UNITED STATES SECURITIES AND
EXCHANGE COMMISSION
Washington, D.C. 20549
FORM 8-K
CURRENT REPORT
Pursuant to Section 13 OR 15(d) of The Securities Exchange Act of 1934
Date of Report (Date of earliest event reported) March 23, 2007
BATTLE MOUNTAIN GOLD EXPLORATION CORP.
(Exact name of registrant as specified in its charter)
Nevada
(State or other jurisdiction of incorporation)
000-50399
(Commission File Number)
86-1066675
(IRS Employer Identification No.)
One East Liberty Street, Sixth Floor, Suite 9, Reno, Nevada 89504
(Address of principal executive offices and Zip Code)
(775) 686-6081
Registrant’s telephone number, including area code
N/A
(Former name or former address, if changed since last report)
Check the appropriate box below if the Form 8-K filing is intended to simultaneously satisfy the filing obligation of the registrant under any of the following provisions:
o Written communications pursuant to Rule 425 under the Securities Act (17 CFR 230.425)
o Soliciting material pursuant to Rule 14a-12 under the Exchange Act (17 CFR 240.14a-12)

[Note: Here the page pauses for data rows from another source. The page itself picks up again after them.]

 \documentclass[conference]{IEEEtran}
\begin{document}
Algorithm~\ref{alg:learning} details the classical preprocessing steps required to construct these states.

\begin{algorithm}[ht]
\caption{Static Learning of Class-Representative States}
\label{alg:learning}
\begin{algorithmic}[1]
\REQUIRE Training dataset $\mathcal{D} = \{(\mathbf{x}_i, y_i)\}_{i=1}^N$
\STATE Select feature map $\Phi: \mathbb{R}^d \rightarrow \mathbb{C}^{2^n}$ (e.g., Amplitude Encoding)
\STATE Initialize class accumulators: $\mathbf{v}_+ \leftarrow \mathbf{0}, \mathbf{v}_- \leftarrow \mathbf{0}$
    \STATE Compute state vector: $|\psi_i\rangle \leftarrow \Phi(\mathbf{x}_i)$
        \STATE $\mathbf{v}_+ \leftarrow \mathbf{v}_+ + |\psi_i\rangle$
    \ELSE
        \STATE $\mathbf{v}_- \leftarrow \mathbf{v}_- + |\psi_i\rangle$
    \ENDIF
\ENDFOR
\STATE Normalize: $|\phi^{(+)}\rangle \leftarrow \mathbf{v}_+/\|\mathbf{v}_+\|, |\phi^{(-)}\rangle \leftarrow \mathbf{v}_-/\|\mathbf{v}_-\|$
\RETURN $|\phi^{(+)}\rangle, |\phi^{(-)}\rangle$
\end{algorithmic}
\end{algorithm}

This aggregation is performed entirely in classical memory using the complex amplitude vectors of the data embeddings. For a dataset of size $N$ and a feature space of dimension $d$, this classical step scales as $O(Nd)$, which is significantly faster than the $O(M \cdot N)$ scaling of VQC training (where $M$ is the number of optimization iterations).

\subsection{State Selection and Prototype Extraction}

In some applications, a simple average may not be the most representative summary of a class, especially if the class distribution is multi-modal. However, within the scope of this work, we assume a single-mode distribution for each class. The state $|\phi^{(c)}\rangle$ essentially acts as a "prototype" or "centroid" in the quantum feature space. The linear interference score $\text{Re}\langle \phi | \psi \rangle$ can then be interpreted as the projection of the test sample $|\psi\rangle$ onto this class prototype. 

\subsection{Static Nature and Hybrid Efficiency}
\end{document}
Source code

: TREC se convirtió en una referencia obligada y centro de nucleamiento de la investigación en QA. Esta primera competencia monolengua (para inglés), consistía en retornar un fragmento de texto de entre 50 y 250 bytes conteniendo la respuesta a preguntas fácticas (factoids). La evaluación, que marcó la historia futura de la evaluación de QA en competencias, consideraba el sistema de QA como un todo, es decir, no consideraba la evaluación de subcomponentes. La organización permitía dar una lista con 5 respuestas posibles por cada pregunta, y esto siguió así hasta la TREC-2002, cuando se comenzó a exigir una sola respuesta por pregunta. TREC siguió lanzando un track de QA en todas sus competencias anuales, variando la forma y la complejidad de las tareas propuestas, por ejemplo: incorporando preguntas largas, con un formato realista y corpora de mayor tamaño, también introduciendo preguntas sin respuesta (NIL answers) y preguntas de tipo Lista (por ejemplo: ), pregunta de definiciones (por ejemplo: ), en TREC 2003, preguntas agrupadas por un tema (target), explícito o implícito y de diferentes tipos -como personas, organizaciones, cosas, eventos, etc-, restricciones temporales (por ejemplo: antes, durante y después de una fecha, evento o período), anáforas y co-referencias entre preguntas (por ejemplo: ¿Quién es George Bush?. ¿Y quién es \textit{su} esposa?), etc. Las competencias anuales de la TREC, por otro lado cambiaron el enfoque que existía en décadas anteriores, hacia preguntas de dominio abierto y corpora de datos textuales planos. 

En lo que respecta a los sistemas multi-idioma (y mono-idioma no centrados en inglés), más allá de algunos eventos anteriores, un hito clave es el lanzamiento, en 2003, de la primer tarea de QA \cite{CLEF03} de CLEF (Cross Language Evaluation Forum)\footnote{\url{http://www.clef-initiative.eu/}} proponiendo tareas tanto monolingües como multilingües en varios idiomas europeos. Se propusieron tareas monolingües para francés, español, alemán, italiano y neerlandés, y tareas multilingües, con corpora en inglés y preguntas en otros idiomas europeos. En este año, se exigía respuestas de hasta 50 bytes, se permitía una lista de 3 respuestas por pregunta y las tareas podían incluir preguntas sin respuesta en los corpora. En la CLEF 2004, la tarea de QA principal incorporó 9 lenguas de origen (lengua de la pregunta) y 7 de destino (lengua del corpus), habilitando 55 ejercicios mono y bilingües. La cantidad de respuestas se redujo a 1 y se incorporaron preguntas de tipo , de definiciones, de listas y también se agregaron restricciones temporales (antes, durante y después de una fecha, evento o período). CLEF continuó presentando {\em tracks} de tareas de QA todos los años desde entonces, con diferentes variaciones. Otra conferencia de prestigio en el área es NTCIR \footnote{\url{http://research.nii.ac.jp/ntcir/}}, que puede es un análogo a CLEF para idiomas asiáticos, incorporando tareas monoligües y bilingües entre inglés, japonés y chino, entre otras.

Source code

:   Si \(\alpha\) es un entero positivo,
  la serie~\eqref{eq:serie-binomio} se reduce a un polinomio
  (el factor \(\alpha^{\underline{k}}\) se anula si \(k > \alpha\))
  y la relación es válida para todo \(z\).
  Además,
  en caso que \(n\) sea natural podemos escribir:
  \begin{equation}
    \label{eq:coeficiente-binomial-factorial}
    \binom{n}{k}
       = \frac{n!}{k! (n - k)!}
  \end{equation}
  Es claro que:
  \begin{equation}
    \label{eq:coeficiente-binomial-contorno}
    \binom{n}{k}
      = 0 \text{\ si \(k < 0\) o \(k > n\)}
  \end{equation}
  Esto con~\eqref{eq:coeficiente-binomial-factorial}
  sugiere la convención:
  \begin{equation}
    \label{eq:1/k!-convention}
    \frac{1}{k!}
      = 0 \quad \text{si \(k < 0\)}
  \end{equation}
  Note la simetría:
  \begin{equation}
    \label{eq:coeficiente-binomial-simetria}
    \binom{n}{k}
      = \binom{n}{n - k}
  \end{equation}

o Pre-commencement communications pursuant to Rule 14d-2(b) under the Exchange Act (17 CFR 240.14d-2(b))
o Pre-commencement communications pursuant to Rule 13e-4(c) under the Exchange Act (17 CFR 240.13e-4(c))
Item 1.01 Entry Into a Material Definitive Agreement
Item 2.03 Creation of a Direct Financial Obligation or an Obligation under an Off-Balance Sheet Arrangement of a Registrant
On March 23, 2007, Battle Mountain received a loan from Royal Gold, Inc. in the amount of $13,914,552.39, of which $4,464,552.39 was paid, on Battle Mountain's behalf, to Macquarie Bank Limited and $9,450,000 was placed under escrow. On March 28, 2007, Battle Mountain entered into a Bridge Finance Facility Agreement with Royal Gold ("Facility Agreement") pursuant to which Battle Mountain will be able to borrow up to $20 million in bridge financing to satisfy debt obligations and to finance royalty acquisitions. The promissory note Battle Mountain issued to Royal Gold in connection with the $13,914,552.39 loan was superseded by a secured promissory note issued pursuant to the Facility Agreement, with the loan constituting an advance under the Facility Agreement. Amounts outstanding under the bridge facility will be convertible at any time into Battle Mountain common stock at Royal Gold’s election, at $0.60 per share. The bridge facility will mature on March 28, 2008. The maximum amount of availability under the bridge facility will be reduced to $15 million in the event Battle Mountain does not acquire an identified royalty interest. Interest on advances will accrue the LIBOR Rate plus 3%
per annum. To secure their obligations under the bridge facility, Battle Mountain and its subsidiary, BMGX (Barbados) Corporation, have granted to Royal Gold a security interest in most of their respective assets and Battle Mountain has pledged to Royal Gold its equity interests in its subsidiaries.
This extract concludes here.